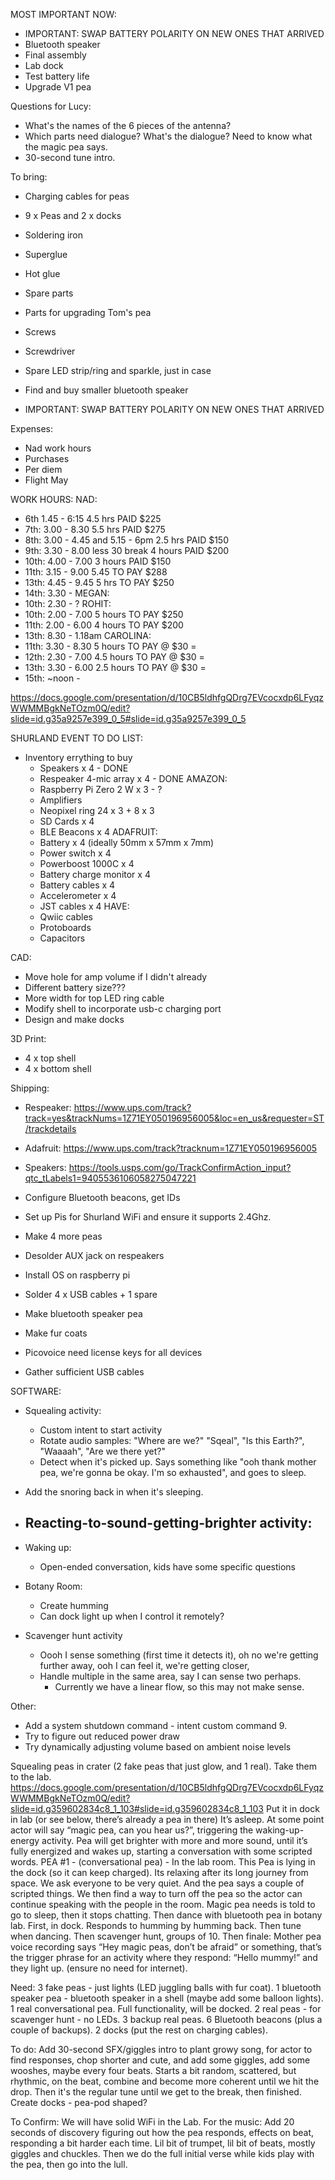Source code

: MOST IMPORTANT NOW:
* IMPORTANT: SWAP BATTERY POLARITY ON NEW ONES THAT ARRIVED
* Bluetooth speaker
* Final assembly
* Lab dock
* Test battery life
* Upgrade V1 pea

Questions for Lucy:
* What's the names of the 6 pieces of the antenna?
* Which parts need dialogue? What's the dialogue? Need to know what the magic pea says.
* 30-second tune intro.


To bring:
* Charging cables for peas
* 9 x Peas and 2 x docks
* Soldering iron
* Superglue
* Hot glue
* Spare parts
* Parts for upgrading Tom's pea
* Screws
* Screwdriver
* Spare LED strip/ring and sparkle, just in case






* Find and buy smaller bluetooth speaker


* IMPORTANT: SWAP BATTERY POLARITY ON NEW ONES THAT ARRIVED

Expenses:
- Nad work hours
- Purchases
- Per diem
- Flight May

WORK HOURS:
NAD:
* 6th 1.45 - 6:15 4.5 hrs PAID $225
* 7th: 3.00 - 8.30 5.5 hrs PAID $275
* 8th: 3.00 - 4.45 and 5.15 - 6pm 2.5 hrs PAID $150
* 9th: 3.30 - 8.00 less 30 break 4 hours PAID $200
* 10th: 4.00 - 7.00 3 hours PAID $150
* 11th: 3.15 - 9.00 5.45 TO PAY $288
* 13th: 4.45 - 9.45 5 hrs TO PAY $250
* 14th: 3.30 - 
MEGAN:
* 10th: 2.30 - ?
ROHIT:
* 10th: 2.00 - 7.00 5 hours TO PAY $250
* 11th: 2.00 -  6.00 4 hours TO PAY $200
* 13th: 8.30 - 1.18am
CAROLINA:
* 11th: 3.30 - 8.30 5 hours TO PAY @ $30 = 
* 12th: 2.30 - 7.00 4.5 hours TO PAY @ $30 = 
* 13th: 3.30 - 6.00 2.5 hours TO PAY @ $30 = 
* 15th: ~noon - 

https://docs.google.com/presentation/d/10CB5ldhfgQDrg7EVcocxdp6LFyqzWWMMBgkNeTOzm0Q/edit?slide=id.g35a9257e399_0_5#slide=id.g35a9257e399_0_5

SHURLAND EVENT TO DO LIST:
* Inventory errything to buy
  * Speakers x 4 - DONE
  * Respeaker 4-mic array x 4 - DONE
  AMAZON:
  * Raspberry Pi Zero 2 W x 3 - ?
  * Amplifiers
  * Neopixel ring 24 x 3 + 8 x 3
  * SD Cards x 4
  * BLE Beacons x 4
  ADAFRUIT:  
  * Battery x 4 (ideally 50mm x 57mm x 7mm)
  * Power switch x 4
  * Powerboost 1000C x 4
  * Battery charge monitor x 4
  * Battery cables x 4
  * Accelerometer x 4
  * JST cables x 4
  HAVE:
  * Qwiic cables
  * Protoboards
  * Capacitors

CAD:
* Move hole for amp volume if I didn't already
* Different battery size???
* More width for top LED ring cable
* Modify shell to incorporate usb-c charging port
* Design and make docks

3D Print:
* 4 x top shell
* 4 x bottom shell

Shipping:
* Respeaker: https://www.ups.com/track?track=yes&trackNums=1Z71EY050196956005&loc=en_us&requester=ST/trackdetails
* Adafruit: https://www.ups.com/track?tracknum=1Z71EY050196956005
* Speakers: https://tools.usps.com/go/TrackConfirmAction_input?qtc_tLabels1=9405536106058275047221

* Configure Bluetooth beacons, get IDs
* Set up Pis for Shurland WiFi and ensure it supports 2.4Ghz.
* Make 4 more peas
* Desolder AUX jack on respeakers
* Install OS on raspberry pi
* Solder 4 x USB cables + 1 spare
* Make bluetooth speaker pea
* Make fur coats
* Picovoice need license keys for all devices
* Gather sufficient USB cables


SOFTWARE:
* Squealing activity:
  - Custom intent to start activity
  - Rotate audio samples: "Where are we?" "Sqeal", "Is this Earth?", "Waaaah", "Are we there yet?"
  - Detect when it's picked up. Says something like "ooh thank mother pea, we're gonna be okay. I'm so exhausted", and goes to sleep.

* Add the snoring back in when it's sleeping.

* Reacting-to-sound-getting-brighter activity:
  - 
* Waking up:
  - Open-ended conversation, kids have some specific questions 

* Botany Room:
  - Create humming
  - Can dock light up when I control it remotely?

* Scavenger hunt activity
  - Oooh I sense something (first time it detects it), oh no we're getting further away, ooh I can feel it, we're getting closer, 
  - Handle multiple in the same area, say I can sense two perhaps.
    - Currently we have a linear flow, so this may not make sense.

Other:
* Add a system shutdown command - intent custom command 9. 
* Try to figure out reduced power draw 
* Try dynamically adjusting volume based on ambient noise levels


Squealing peas in crater (2 fake peas that just glow, and 1 real).
Take them to the lab.
https://docs.google.com/presentation/d/10CB5ldhfgQDrg7EVcocxdp6LFyqzWWMMBgkNeTOzm0Q/edit?slide=id.g359602834c8_1_103#slide=id.g359602834c8_1_103 
Put it in dock in lab (or see below, there’s already a pea in there)
It’s asleep. At some point actor will say “magic pea, can you hear us?”, triggering the waking-up-energy activity.  Pea will get brighter with more and more sound, until it’s fully energized and wakes up, starting a conversation with some scripted words. 
PEA #1 - (conversational pea) - In the lab room. This Pea is lying in the dock (so it can keep charged). Its relaxing after its long journey from space. We ask everyone to be very quiet. And the pea says a couple of scripted things. We then find a way to turn off the pea so the actor can continue speaking with the people in the room.
Magic pea needs is told to go to sleep, then it stops chatting. 
Then dance with bluetooth pea in botany lab. First, in dock. Responds to humming by humming back. Then tune when dancing. 
Then scavenger hunt, groups of 10.
Then finale: Mother pea voice recording says “Hey magic peas, don’t be afraid” or something, that’s the trigger phrase for an activity where they respond: “Hello mummy!” and they light up. (ensure no need for internet).

Need:
3 fake peas - just lights (LED juggling balls with fur coat).
1 bluetooth speaker pea - bluetooth speaker in a shell (maybe add some balloon lights).
1 real conversational pea. Full functionality, will be docked.
2 real peas - for scavenger hunt - no LEDs.
3 backup real peas.
6 Bluetooth beacons (plus a couple of backups).
2 docks (put the rest on charging cables).

To do:
Add 30-second SFX/giggles intro to plant growy song, for actor to find responses, chop shorter and cute, and add some giggles, add some wooshes, maybe every four beats. Starts a bit random, scattered, but rhythmic, on the beat, combine and become more coherent until we hit the drop. Then it's the regular tune until we get to the break, then finished.
Create docks - pea-pod shaped?

To Confirm:
We will have solid WiFi in the Lab.
For the music: Add 20 seconds of discovery figuring out how the pea responds, effects on beat, responding a bit harder each time. Lil bit of trumpet, lil bit of beats, mostly giggles and chuckles. Then we do the full initial verse while kids play with the pea, then go into the lull.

···

*Problem:* Please find every line in the listing that holds the string "with" and copy it.

*Result:*
It’s asleep. At some point actor will say “magic pea, can you hear us?”, triggering the waking-up-energy activity.  Pea will get brighter with more and more sound, until it’s fully energized and wakes up, starting a conversation with some scripted words. 
PEA #1 - (conversational pea) - In the lab room. This Pea is lying in the dock (so it can keep charged). Its relaxing after its long journey from space. We ask everyone to be very quiet. And the pea says a couple of scripted things. We then find a way to turn off the pea so the actor can continue speaking with the people in the room.
Then dance with bluetooth pea in botany lab. First, in dock. Responds to humming by humming back. Then tune when dancing. 
3 fake peas - just lights (LED juggling balls with fur coat).
For the music: Add 20 seconds of discovery figuring out how the pea responds, effects on beat, responding a bit harder each time. Lil bit of trumpet, lil bit of beats, mostly giggles and chuckles. Then we do the full initial verse while kids play with the pea, then go into the lull.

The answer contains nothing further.